It's already time again for the annual 90to5 Editing Challenge. Having been a juror for the last several years and again this year, I hope to encourage new and experienced editors to check it out. It not only provides a structure for a terrific exercise in editing, it's a lot of fun and there are some cool awards for the winners. 90to5 challenges participants to recut a feature length public domain film down to a 5 minute story without compromising its integrity or clarity. This is by no means an easy task, so I commend our 90to5 editors for putting in the time. I guarantee that whether you take home the top prize or not, the editorial process is an important one.
In previous posts about 90to5 over the years, I've waxed on about the art of editing and my early experiences in a contest called Trailer Park, so I'll refrain from repetition here, besides Larry Jordon articulates this much better.

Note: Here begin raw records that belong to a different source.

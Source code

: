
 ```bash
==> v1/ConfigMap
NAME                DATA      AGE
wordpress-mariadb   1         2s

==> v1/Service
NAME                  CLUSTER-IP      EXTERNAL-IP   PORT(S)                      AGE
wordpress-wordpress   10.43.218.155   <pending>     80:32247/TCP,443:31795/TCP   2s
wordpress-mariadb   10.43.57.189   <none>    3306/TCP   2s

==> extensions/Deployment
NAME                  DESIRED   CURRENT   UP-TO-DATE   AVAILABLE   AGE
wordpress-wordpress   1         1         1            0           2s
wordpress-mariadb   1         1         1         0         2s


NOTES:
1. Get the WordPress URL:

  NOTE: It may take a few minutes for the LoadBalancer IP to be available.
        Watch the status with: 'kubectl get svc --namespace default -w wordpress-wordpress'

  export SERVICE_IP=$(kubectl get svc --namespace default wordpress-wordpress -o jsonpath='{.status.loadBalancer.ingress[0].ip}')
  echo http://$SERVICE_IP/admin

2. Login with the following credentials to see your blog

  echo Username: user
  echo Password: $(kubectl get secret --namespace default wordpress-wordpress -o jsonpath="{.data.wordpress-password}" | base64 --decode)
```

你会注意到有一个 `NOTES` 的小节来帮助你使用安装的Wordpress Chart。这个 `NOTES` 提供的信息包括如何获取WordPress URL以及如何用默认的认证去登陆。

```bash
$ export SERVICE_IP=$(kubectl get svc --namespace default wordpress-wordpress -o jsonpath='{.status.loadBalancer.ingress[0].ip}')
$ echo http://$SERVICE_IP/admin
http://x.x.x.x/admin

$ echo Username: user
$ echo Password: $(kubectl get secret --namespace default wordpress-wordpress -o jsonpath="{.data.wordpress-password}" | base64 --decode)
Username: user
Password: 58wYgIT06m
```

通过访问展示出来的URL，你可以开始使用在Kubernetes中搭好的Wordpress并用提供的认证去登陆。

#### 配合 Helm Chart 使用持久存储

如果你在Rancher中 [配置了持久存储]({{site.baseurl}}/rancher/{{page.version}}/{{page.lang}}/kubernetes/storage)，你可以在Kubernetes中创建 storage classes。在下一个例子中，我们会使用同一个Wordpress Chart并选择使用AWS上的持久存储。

Other great resources for editors are AOTG and Manhattan Edit Workshop. MEWSHOP has a YouTube channel with tons of short videos for editors, from technical and artistic how-to's, given by MEWSHOP instructors and guest editors who are at the top in their field. Check out what Larry Silk had to say about his work on PUMPING IRON.
In closing, I'd like to point out why I'm partial to the 90to5 challenge, and it's not just because they keep asking me to be a juror. This editing challenge is unique in a couple of ways. First and foremost is that it's open to anyone and everyone. Other contests are terrific, but not as inclusive. I've learned that gifted editors and other kinds of storytellers come from all sorts of backgrounds and disciplines. The second is that it's all online and attracts participants from around the world. Their forum allows contestants to yap about all things editing. This feature is underused, but I hope more folks will take advantage of it. The third is that 90to5 provides the editorial content by way of their resources page and at the same time gives fair warning about respecting copyright laws. Their blog and Facebook pages celebrate their participant's work and offer insightful tips and tricks for aspiring editors. It also reminds the rest of us who have been working in the business for awhile about why editing is so much fun.